There are many ways in which a child or young person can respond to the death of someone close to them. In this article, Sharon Heselton, a wills, trust and probate lawyer from B P Collins and a bereavement volunteer explores their range of emotions and how best to help.
Shock
For many young people, shock is the initial response when learning that someone close to them has died. However, it can be displayed in many ways. Some may find it difficult to acknowledge the news, others might start to cry uncontrollably, whilst some might want to do a little work to take their mind off things, like tidying up their room. Shock is a very natural emotion to experience, and it allows the child time to process the news in a way that suits them and acts as a short-term barrier before reality starts to hit.
How to help:
- Try not to appear startled if the child’s reaction seems unsuitable to you.
- Reassure them that any feelings of shock and the inability to accept that someone close to them has passed away, is completely normal.
- Explain that someone has died in a clear and simple way, that suits their age and level of comprehension, so they fully understand what has happened.
- Let the child know that you are there to listen and to support them and answer any of their questions.
Denial
A child may respond to a bereavement by being in denial, as it puts off accepting the fact that their loved one will not be coming back.
How to help:
- Recognise that bereaved children need time to process the death and they may not seem to acknowledge that the person has died.
- Have an open conversation with the child and reassure them that they can ask any questions relating to the death.
- If the child seems to be looking for the person who has died, explain, at a level that is appropriate to them, that they are no longer around.
Anger
Some children may find it difficult to talk about their grief. This can be exasperating and could lead to feelings of anger, which can be directed at themselves or others if they believe they contributed in some way to the death or didn’t do enough to prevent it. This anger may also be targeted at the person who has died, particularly if they didn’t get the chance to say goodbye or they feel abandoned.
How to help:
- Reassure the child that it is fine to feel angry.
- Encourage them to vent their emotions by doing a physical activity or direct their frustration towards a cushion or pillow.
- Be a constant presence and show that you will be there for them at all times, even if they direct their anger towards you.
Negotiating
Children may appeal for their loved one to return in exchange for a promise to act a certain way. This can offer a distraction from the reality and pain of their bereavement.
How to help:
- Explain in an age appropriate way that there is nothing that can be done to bring their loved one back.
- Explain that they do not need to be faultless, in order to reverse what has happened.
Guilt
Children may feel guilty if they believe that the death was their fault, or they feel angry at the deceased person for leaving them. Guilt can also happen when they find themselves having a moment of fun or forgetting about their loved one for a while.
How to help:
- Discuss why they feel responsible and explain to the child that the death isn’t their fault in any way. Nothing they did or didn’t do contributed to what happened.

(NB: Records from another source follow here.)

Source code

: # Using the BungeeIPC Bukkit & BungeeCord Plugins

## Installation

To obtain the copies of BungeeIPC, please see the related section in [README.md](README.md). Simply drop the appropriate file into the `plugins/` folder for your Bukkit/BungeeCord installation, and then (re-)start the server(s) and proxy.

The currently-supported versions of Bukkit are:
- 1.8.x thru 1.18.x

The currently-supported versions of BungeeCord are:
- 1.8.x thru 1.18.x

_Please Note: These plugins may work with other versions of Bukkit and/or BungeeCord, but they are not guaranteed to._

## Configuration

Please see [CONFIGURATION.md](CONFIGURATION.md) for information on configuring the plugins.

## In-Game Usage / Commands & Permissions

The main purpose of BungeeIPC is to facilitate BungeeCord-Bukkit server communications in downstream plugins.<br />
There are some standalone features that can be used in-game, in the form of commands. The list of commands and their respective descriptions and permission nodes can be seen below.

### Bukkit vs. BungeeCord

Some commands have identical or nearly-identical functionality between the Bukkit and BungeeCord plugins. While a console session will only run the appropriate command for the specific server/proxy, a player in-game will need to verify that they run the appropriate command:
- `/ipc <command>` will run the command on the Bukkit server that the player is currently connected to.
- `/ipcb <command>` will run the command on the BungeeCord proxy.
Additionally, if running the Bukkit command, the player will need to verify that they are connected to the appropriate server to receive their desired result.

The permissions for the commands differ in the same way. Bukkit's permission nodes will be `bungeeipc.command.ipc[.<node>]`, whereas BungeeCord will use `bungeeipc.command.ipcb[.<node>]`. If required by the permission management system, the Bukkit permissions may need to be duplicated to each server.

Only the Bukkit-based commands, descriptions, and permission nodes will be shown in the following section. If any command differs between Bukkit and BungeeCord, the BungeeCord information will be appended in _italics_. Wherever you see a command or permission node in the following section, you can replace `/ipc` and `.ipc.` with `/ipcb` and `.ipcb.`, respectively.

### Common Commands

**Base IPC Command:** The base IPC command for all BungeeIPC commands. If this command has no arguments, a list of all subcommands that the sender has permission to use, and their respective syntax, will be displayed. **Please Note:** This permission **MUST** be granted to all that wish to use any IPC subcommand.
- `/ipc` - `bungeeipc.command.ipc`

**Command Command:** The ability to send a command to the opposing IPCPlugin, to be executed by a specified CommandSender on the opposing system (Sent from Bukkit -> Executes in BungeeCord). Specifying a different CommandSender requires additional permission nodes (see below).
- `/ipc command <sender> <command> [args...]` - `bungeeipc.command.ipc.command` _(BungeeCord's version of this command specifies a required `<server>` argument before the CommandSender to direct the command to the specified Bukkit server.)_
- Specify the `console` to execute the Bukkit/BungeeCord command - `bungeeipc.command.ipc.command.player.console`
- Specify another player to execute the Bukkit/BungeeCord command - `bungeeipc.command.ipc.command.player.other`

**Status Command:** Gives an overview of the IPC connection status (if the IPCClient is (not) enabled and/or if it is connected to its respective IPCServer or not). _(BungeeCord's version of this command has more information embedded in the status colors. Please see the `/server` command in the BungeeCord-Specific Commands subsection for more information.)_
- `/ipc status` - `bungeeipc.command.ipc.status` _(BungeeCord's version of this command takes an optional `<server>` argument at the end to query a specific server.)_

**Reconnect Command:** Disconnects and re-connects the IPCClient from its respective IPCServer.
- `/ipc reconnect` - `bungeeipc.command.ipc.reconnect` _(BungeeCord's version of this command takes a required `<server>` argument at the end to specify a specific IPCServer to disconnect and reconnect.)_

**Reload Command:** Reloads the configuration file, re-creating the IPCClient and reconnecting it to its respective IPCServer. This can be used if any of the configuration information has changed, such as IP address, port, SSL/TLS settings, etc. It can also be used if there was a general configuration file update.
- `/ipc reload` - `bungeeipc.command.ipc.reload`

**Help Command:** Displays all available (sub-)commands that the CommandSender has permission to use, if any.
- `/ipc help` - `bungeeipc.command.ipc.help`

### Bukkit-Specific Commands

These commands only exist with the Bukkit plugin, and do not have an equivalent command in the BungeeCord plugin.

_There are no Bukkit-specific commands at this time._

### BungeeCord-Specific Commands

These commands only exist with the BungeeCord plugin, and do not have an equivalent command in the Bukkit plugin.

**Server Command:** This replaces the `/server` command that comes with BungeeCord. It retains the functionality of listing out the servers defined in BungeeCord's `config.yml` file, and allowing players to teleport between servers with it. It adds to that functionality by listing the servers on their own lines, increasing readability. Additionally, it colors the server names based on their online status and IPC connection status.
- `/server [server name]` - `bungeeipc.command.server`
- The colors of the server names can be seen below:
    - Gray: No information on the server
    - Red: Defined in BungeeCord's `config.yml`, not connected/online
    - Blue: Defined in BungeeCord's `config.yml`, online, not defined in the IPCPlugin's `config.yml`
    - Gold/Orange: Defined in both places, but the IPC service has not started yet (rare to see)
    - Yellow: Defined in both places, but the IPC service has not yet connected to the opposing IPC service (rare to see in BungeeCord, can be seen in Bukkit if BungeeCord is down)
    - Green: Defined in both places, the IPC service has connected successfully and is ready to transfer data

- The child may not always explain how they feel, so it’s vital to look out for signs of anxiety and reassure when needed.
- Encourage the child or young person to talk about their thoughts and feelings as and when they feel they need to.
Depression
Depression can start when the reality hits that their loved one isn’t coming back, no matter what they do. They may lose their appetite, feel sluggish or lose interest in things. Anxiety around losing other loved ones may also lead to depression too.
How to help:
- Depression can knock a child’s confidence so remind them that they are valued and loved.
- Encourage the child to take part in activities that interested them previously and to catch up with their friends when they feel up to it.
- If you are worried about their wellbeing, contact a GP or bereavement counsellor.
Acceptance
Children who have lost a loved one will need time to finally accept that they’re not coming back. To reach this stage, the introduction of a routine and “normal life” is vital, as their bereavement will have already dramatically changed their lives and caused a huge amount of unsettlement, therefore any other alterations are likely to increase their sense of turmoil.
How to help:
- Offer reassurance that it is absolutely fine to enjoy life again and that this will not be disrespectful to their loved one who has passed away. It’s also okay if they don’t think about them all the time too.
- Create activities that will help the child to remember their loved one who has died if they wish to do so.
The guidance in this article shouldn’t be regarded as a substitute for the advice from a trained counsellor. If a child you know has been affected by a bereavement, you can contact Child Bereavement UK on 0800 028 8840 or Hope Again on 0808 808 1677.